The point I'm making is that we have to simply admit that what we do as Christians is because we want to do it.   We can't 'Jesus-size it'.   It's about our free will and personal choices.   And it's only by the loving grace of God that He allows us time to recognize it, admit it for what it is, and then walk away before it becomes a part of us.   

Much love to you...


----------



## mscurly (Jan 22, 2014)

Interesting topic which I have gone back and forth with about. The term guilty pleasure is right. Currently my fav shows to watch are Scandal, Being Mary Jane, The Haves and the Haves Nots, and RHOA

Now all of those shows got some adultery, lying, arguing and do not glorify God at all! It's entertainment and that's how I look at it.
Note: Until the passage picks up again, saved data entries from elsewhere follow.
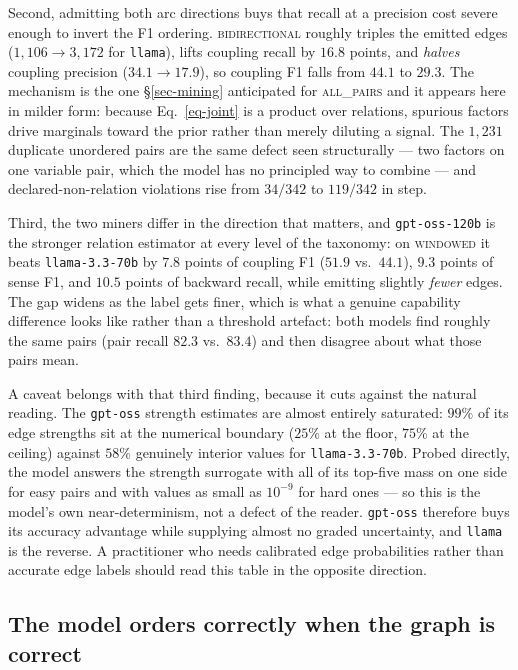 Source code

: Second, admitting both arc directions buys that recall at a precision cost severe enough to invert the
F1 ordering. \textsc{bidirectional} roughly triples the emitted edges ($1{,}106 \to 3{,}172$ for
\texttt{llama}), lifts coupling recall by $16.8$ points, and \emph{halves} coupling precision
($34.1 \to 17.9$), so coupling F1 falls from $44.1$ to $29.3$. The mechanism is the one
\S\ref{sec-mining} anticipated for \textsc{all\_pairs} and it appears here in milder form: because
Eq.~\ref{eq-joint} is a product over relations, spurious factors drive marginals toward the prior
rather than merely diluting a signal. The $1{,}231$ duplicate unordered pairs are the same defect
seen structurally --- two factors on one variable pair, which the model has no principled way to
combine --- and declared-non-relation violations rise from $34/342$ to $119/342$ in step.

Third, the two miners differ in the direction that matters, and \texttt{gpt-oss-120b} is the stronger
relation estimator at every level of the taxonomy: on \textsc{windowed} it beats \texttt{llama-3.3-70b}
by $7.8$ points of coupling F1 ($51.9$ vs.\ $44.1$), $9.3$ points of sense F1, and $10.5$ points of
backward recall, while emitting slightly \emph{fewer} edges. The gap widens as the label gets finer,
which is what a genuine capability difference looks like rather than a threshold artefact: both
models find roughly the same pairs (pair recall $82.3$ vs.\ $83.4$) and then disagree about what
those pairs mean.

A caveat belongs with that third finding, because it cuts against the natural reading. The
\texttt{gpt-oss} strength estimates are almost entirely saturated: $99\%$ of its edge strengths sit at
the numerical boundary ($25\%$ at the floor, $75\%$ at the ceiling) against $58\%$ genuinely interior
values for \texttt{llama-3.3-70b}. Probed directly, the model answers the strength surrogate with all
of its top-five mass on one side for easy pairs and with values as small as $10^{-9}$ for hard ones ---
so this is the model's own near-determinism, not a defect of the reader. \texttt{gpt-oss} therefore
buys its accuracy advantage while supplying almost no graded uncertainty, and \texttt{llama} is the
reverse. A practitioner who needs calibrated edge probabilities rather than accurate edge labels
should read this table in the opposite direction.

\subsection{The model orders correctly when the graph is correct}

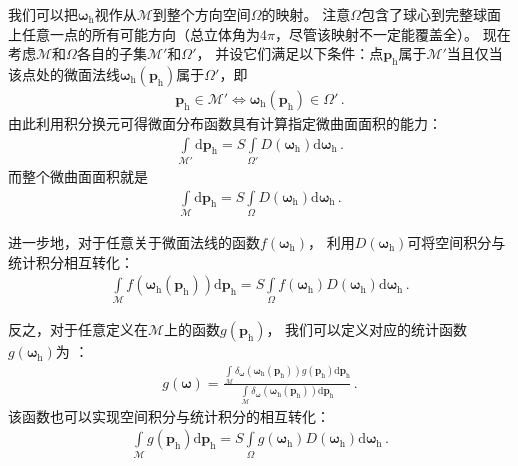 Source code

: 我们可以把${\bm\omega}_{\mathrm{h}}$视作从$\mathcal{M}$到整个方向空间$\varOmega$的映射。
注意$\varOmega$包含了球心到完整球面上任意一点的所有可能方向（总立体角为$4\pi$，尽管该映射不一定能覆盖全）。
现在考虑$\mathcal{M}$和$\varOmega$各自的子集$\mathcal{M'}$和$\varOmega'$，
并设它们满足以下条件：点${\bm p}_{\mathrm{h}}$属于$\mathcal{M'}$当且仅当
该点处的微面法线${\bm\omega}_{\mathrm{h}}({\bm p}_{\mathrm{h}})$属于$\varOmega'$，即
\begin{align}
    {\bm p}_{\mathrm{h}}\in\mathcal{M'}\Leftrightarrow
    {\bm\omega}_{\mathrm{h}}({\bm p}_{\mathrm{h}})\in\varOmega'\, .
\end{align}
由此利用积分换元可得微面分布函数具有计算指定微曲面面积的能力：
\begin{align}
    \label{eq:08ex01-microsurfaceArea}
    \int\limits_{\mathcal{M}'}\mathrm{d}{\bm p}_{\mathrm{h}}
    =S\int\limits_{\varOmega'}D({\bm\omega}_{\mathrm{h}})\mathrm{d}{\bm\omega}_{\mathrm{h}}\, .
\end{align}
而整个微曲面面积就是
\begin{align}
    \int\limits_{\mathcal{M}}\mathrm{d}{\bm p}_{\mathrm{h}}
    =S\int\limits_{\varOmega}D({\bm\omega}_{\mathrm{h}})\mathrm{d}{\bm\omega}_{\mathrm{h}}\, .
\end{align}

进一步地，对于任意关于微面法线的函数$f({\bm\omega}_{\mathrm{h}})$，
利用$D({\bm\omega}_{\mathrm{h}})$可将空间积分与统计积分相互转化：
\begin{align}
    \int\limits_{\mathcal{M}}f({\bm\omega}_{\mathrm{h}}({\bm p}_{\mathrm{h}}))\mathrm{d}{\bm p}_{\mathrm{h}}
    =S\int\limits_{\varOmega}f({\bm\omega}_{\mathrm{h}})
    D({\bm\omega}_{\mathrm{h}})\mathrm{d}{\bm\omega}_{\mathrm{h}}\, .
\end{align}

反之，对于任意定义在$\mathcal{M}$上的函数$g({\bm p}_{\mathrm{h}})$，
我们可以定义对应的统计函数$g({\bm\omega}_{\mathrm{h}})$为
：
\begin{align}\label{eq:08ex01-StaticFunc}
    g({\bm\omega})=\frac{\displaystyle\int\limits_{\mathcal{M}}
    \delta_{\bm\omega}({\bm\omega}_{\mathrm{h}}({\bm p}_{\mathrm{h}}))
    g({\bm p}_{\mathrm{h}})\mathrm{d}{\bm p}_{\mathrm{h}}}
    {\displaystyle\int\limits_{\mathcal{M}}
    \delta_{\bm\omega}({\bm\omega}_{\mathrm{h}}({\bm p}_{\mathrm{h}}))
    \mathrm{d}{\bm p}_{\mathrm{h}}}\, .
\end{align}
该函数也可以实现空间积分与统计积分的相互转化：
\begin{align}\label{eq:08ex01-TransferSpaceStatic}
    \int\limits_{\mathcal{M}}g({\bm p}_{\mathrm{h}})\mathrm{d}{\bm p}_{\mathrm{h}}
    =S\int\limits_{\varOmega}g({\bm\omega}_{\mathrm{h}})
    D({\bm\omega}_{\mathrm{h}})\mathrm{d}{\bm\omega}_{\mathrm{h}}\, .
\end{align}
I absolutely do not see that as a way to live my life or make decisions that would be insane. 

I only felt convicted once during an episode of Scandal where there was adultery, gay sex scenes, and murder all in one and I was like Lord Jesus no I can't condone this. But honestly looking speaking I haven't completely stopped watching. 

Do I feel like by watching I agree with it NO. I understand the point of view that it can get into people spirits but I feel like that depends on how deep your walk is. I can watch those shows and not feel the desire to fornicate or commit some other sin. Would I let my kids watch that stuff of course not!

Then I also feel like what shows are left for us to watch if we don't watch shows that commit ANY sins. Heck even old reruns of Martin or Living Single committed sins those people were always having sex without being married (sexual immorality) yet nobody created threads against those shows. 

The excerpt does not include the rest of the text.